I doubt it would help in a shallow hole of 4 ft.depth,belling a caisson is usually done at the depth of hard pan or bed rock to add stability,and the bell is usually 3 times the size of the shaft.


http://www.google.com/imgres?imgurl...EoUvPyO5La9ASD44DQBw&ved=0CDoQ9QEwBA&dur=8913


----------



## Clutchcargo (Mar 31, 2007)

I think you're right, it a real PIA to get the tube plumb in the hole where it's not sitting on the bottom. I've been scratching my head as to how to get the tube set with this method. I built a jig but it doesn't hang on to the tube tight enough without changing the shape of the tube. I think for the holes where I belled the bottom, I'm just going to throw in 6" of concrete then put the tube on top, add 4 sticks of rebar, and then fill around it before adding the rest of the concrete.


----------



## TheEplumber (Jul 20, 2010)

Clutchcargo said:


> That's it exactly. As you know, here in MA we have to dig 48" down but the length on the Sonotube is 48", so to get it above grade you have to pull the tube up a few inches anyway or tape an extension on it.

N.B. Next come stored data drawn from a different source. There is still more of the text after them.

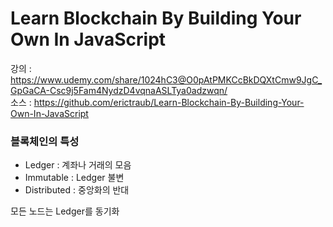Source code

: # Learn Blockchain By Building Your Own In JavaScript

강의 : https://www.udemy.com/share/1024hC3@O0pAtPMKCcBkDQXtCmw9JgC_GpGaCA-Csc9j5Fam4NydzD4vqnaASLTya0adzwqn/   
소스 : https://github.com/erictraub/Learn-Blockchain-By-Building-Your-Own-In-JavaScript

### 블록체인의 특성
- Ledger : 계좌나 거래의 모음
- Immutable : Ledger 불변
- Distributed : 중앙화의 반대

모든 노드는 Ledger를 동기화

Why not get longer tube? I know it's available


----------



## SPS-1 (Oct 21, 2008)

Might be better off with a bigfoot. Gotta dig a pretty big hole though.


----------



## Clutchcargo (Mar 31, 2007)

The big box stores only carry 48" tubes. I'm not sure the lumber yards would have different. I have 8 piers to pour tomorrow, so that would be 1 sacrificial tube to get all 6" above grade. 
No need for big foot. I checked with the building inspector, he said even with my 10" form, my spec'ed 4000 lbs of load is nothing for the soil conditions.


----------



## TheEplumber (Jul 20, 2010)

They make them longer. How do you think they pour columns and such?
check your local yards or concrete suppliers.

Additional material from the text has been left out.